According to the compliant, 104,000 vehicles equipped with the company’s 3.0-liter diesel engine have “software functions” that were not disclosed during the certification process. The Department of Justice goes on to say the models have defeat devices which allow them to pass federal emissions tests while performing “less efficiency” during normal driving.
FCA confirms they have received a copy of the civil lawsuit and are currently reviewing it. FCA added it will “defend itself vigorously, particularly against any claims that the company engaged in any deliberate scheme to install defeat devices to cheat U.S. emissions tests.”
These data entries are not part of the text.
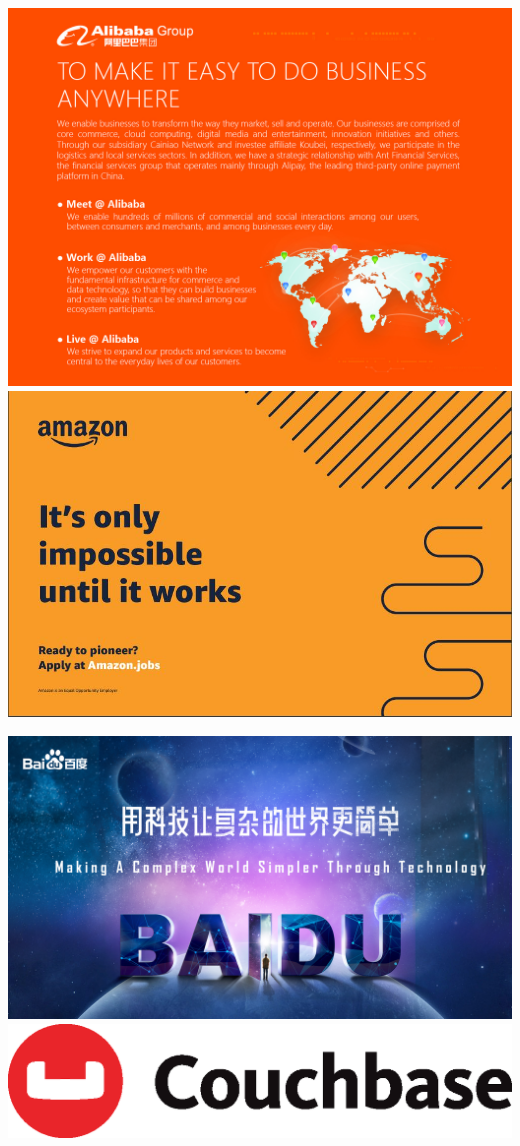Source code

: \includegraphics[height=.49\textheight,width=\textwidth,keepaspectratio]{ads/alibaba.jpg}
\vfill
\includegraphics[height=.49\textheight,width=\textwidth,keepaspectratio]{ads/amazon.jpg}
\pagebreak

\includegraphics[height=.49\textheight,width=\textwidth,keepaspectratio]{ads/baidu.jpg}
\vfill
\includegraphics[height=.49\textheight,width=\textwidth,keepaspectratio]{ads/couchbase.eps}
\pagebreak

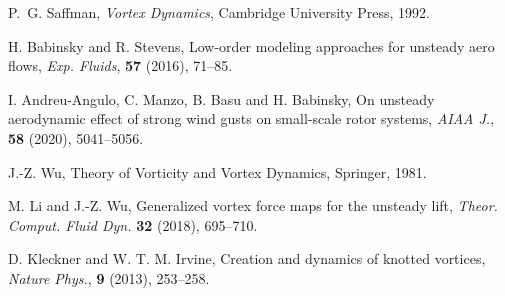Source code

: \documentclass[11pt]{article}
\begin{document}
\begin{thebibliography}{99}

P.~G. Saffman,
\textit{Vortex Dynamics},
Cambridge University Press, 1992.

H. Babinsky and R. Stevens,
Low-order modeling approaches for unsteady aero flows,
\textit{Exp. Fluids}, \textbf{57} (2016), 71--85.

I. Andreu-Angulo, C. Manzo, B. Basu and H. Babinsky,
On unsteady aerodynamic effect of strong wind gusts on small-scale rotor systems,
\textit{AIAA J.}, \textbf{58} (2020), 5041--5056.

J.-Z. Wu,
Theory of Vorticity and Vortex Dynamics,
Springer, 1981.

M. Li and J.-Z. Wu,
Generalized vortex force maps for the unsteady lift,
\textit{Theor. Comput. Fluid Dyn.} \textbf{32} (2018), 695--710.

D. Kleckner and W. T. M. Irvine,
Creation and dynamics of knotted vortices,
\textit{Nature Phys.}, \textbf{9} (2013), 253--258.

\end{thebibliography}
\end{document}
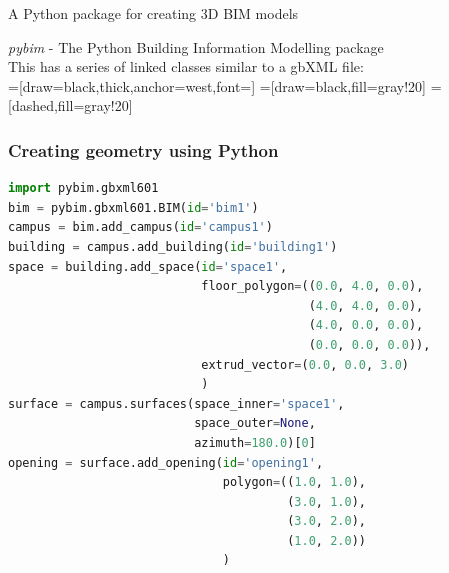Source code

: \documentclass{beamer}
\begin{document}
	\begin{frame}{A Python package for creating 3D BIM models}
	
		\textit{pybim} - The Python Building Information Modelling package\\[10pt]
		
		This has a series of linked classes similar to a gbXML file:\\[10pt]
		
		=[draw=black,thick,anchor=west,font=\footnotesize]
		=[draw=black,fill=gray!20]
		=[dashed,fill=gray!20]
		
	\end{frame}



	
	\begin{frame}[fragile]
		\frametitle{Creating geometry using Python}
		\footnotesize
		\begin{lstlisting}[language=Python]
import pybim.gbxml601
bim = pybim.gbxml601.BIM(id='bim1')
campus = bim.add_campus(id='campus1')
building = campus.add_building(id='building1')
space = building.add_space(id='space1',
                           floor_polygon=((0.0, 4.0, 0.0),
                                          (4.0, 4.0, 0.0),
                                          (4.0, 0.0, 0.0),
                                          (0.0, 0.0, 0.0)),
                           extrud_vector=(0.0, 0.0, 3.0)
                           )
surface = campus.surfaces(space_inner='space1',
                          space_outer=None,
                          azimuth=180.0)[0]
opening = surface.add_opening(id='opening1',
                              polygon=((1.0, 1.0),
                                       (3.0, 1.0),
                                       (3.0, 2.0),
                                       (1.0, 2.0))
                              )
		\end{lstlisting}
	\end{frame}
\end{document}

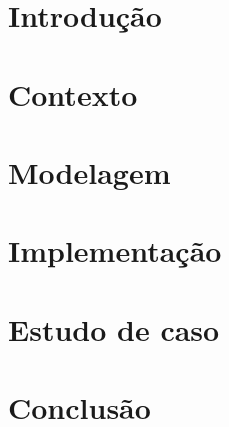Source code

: \section{Introdução}

\section{Contexto}

\section{Modelagem}

\section{Implementação}

\section{Estudo de caso}

\section{Conclusão}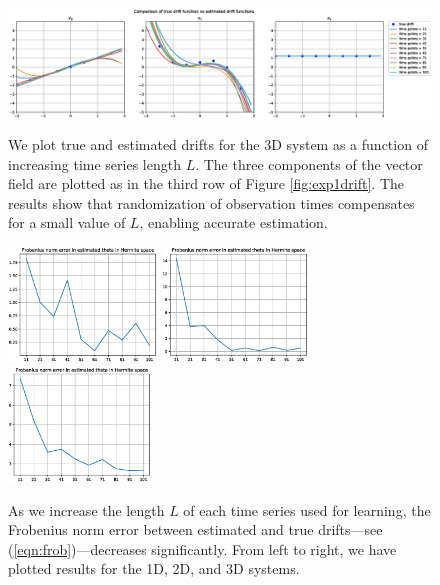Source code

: \documentclass{article}
\begin{document}
\begin{figure}[th]
\begin{center}
\includegraphics[height=1.4in]{../3ddampedduffing/random_timepoints/plots/drift_comparison.eps}
\end{center}
\caption{We plot true and estimated drifts for the 3D system as a function of increasing time series length $L$.  The three components of the vector field are plotted as in the third row of Figure \ref{fig:exp1drift}.  The results show that randomization of observation times compensates for a small value of $L$, enabling accurate estimation.}
\label{fig:exp2drift}
\end{figure}

\begin{figure}[th]
\begin{center}
\includegraphics[height=1.2in]{../1dcode/random_timepoints/plots/hermite.eps}
\includegraphics[height=1.2in]{../2dcode/random_timepoints/plots/hermite.eps}
\includegraphics[height=1.2in]{../3ddampedduffing/random_timepoints/plots/hermite.eps}
\end{center}
\caption{As we increase the length $L$ of each time series used for learning, the Frobenius norm error between estimated and true drifts---see (\ref{eqn:frob})---decreases significantly.  From left to right, we have plotted results for the 1D, 2D, and 3D systems.}
\label{fig:exp2hermite}
\end{figure}
\end{document}
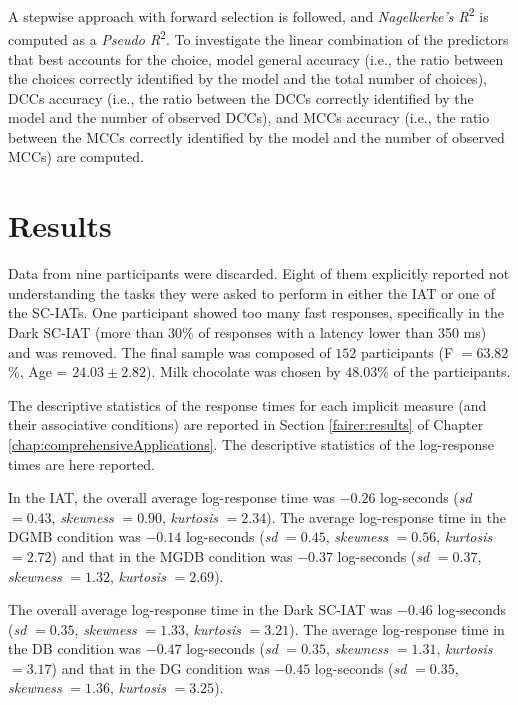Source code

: \documentclass[12pt]{book}
\begin{document}
A stepwise approach with forward selection is followed, and \emph{Nagelkerke's R}\textsuperscript{2} \cite{nagel} is computed as a \emph{Pseudo R}\textsuperscript{2}. 
To investigate the linear combination of the predictors that best accounts for the choice, model general accuracy (i.e., the ratio between the choices correctly identified by the model and the total number of choices), DCCs accuracy (i.e., the ratio between the DCCs correctly identified by the model and the number of observed DCCs), and MCCs accuracy (i.e., the ratio between the MCCs correctly identified by the model and the number of observed MCCs) are computed. 

\section{Results}
Data from nine participants were discarded. Eight of them explicitly reported not understanding the tasks they were asked to perform in either the IAT or one of the SC-IATs. One participant showed too many fast responses, specifically in the Dark SC-IAT (more than $30$\% of responses with a latency lower than 350 ms) and was removed. The final sample was composed of $152$ participants (F $= 63.82$\%, Age = $24.03 \pm 2.82$). Milk chocolate was chosen by $48.03$\% of the participants.

The descriptive statistics of the response times for each implicit measure (and their associative conditions) are reported in Section \ref{fairer:results} of Chapter \ref{chap:comprehensiveApplications}. The descriptive statistics of the log-response times are here reported.

In the IAT, the overall average log-response time was $-0.26$ log-seconds (\emph{sd} $= 0.43$, \emph{skewness} $= 0.90$, \emph{kurtosis} $= 2.34$). The average log-response time in the DGMB condition was $-0.14$ log-seconds (\emph{sd} $= 0.45$, \emph{skewness} $= 0.56$, \emph{kurtosis} $= 2.72$) and that in the MGDB condition was $-0.37$ log-seconds (\emph{sd} $= 0.37$, \emph{skewness} $= 1.32$, \emph{kurtosis} $= 2.69$). 

The overall average log-response time in the Dark SC-IAT was $-0.46$ log-seconds (\emph{sd} $= 0.35$, \emph{skewness} $= 1.33$, \emph{kurtosis} $= 3.21$). The average log-response time in the DB condition was $-0.47$ log-seconds (\emph{sd} $= 0.35$, \emph{skewness} $= 1.31$, \emph{kurtosis} $= 3.17$) and that in the DG condition was $-0.45$ log-seconds (\emph{sd} $= 0.35$, \emph{skewness} $= 1.36$, \emph{kurtosis} $= 3.25$). 
\end{document}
Despite the somewhat testy rhetoric, the Italian-American automaker says it remains “committed to working cooperatively with EPA and CARB (California Air Resources Board) to resolve the agencies’ concerns quickly and amicably.”
As we reported last week, FCA filed an application with the EPA and CARB for a diesel vehicle emissions certification which covered the 2017 Jeep Grand Cherokee and Ram 1500 EcoDiesel. Both models would be equipped with “updated emissions software calibrations” in an effort to appease regulators.
The company also sought to install the revised software on 2014-2016 Grand Cherokee and Ram 1500 models equipped with diesel engines. FCA denied wrongdoing but said the changes should “address the agencies’ concerns regarding the emissions software calibrations in those vehicles.”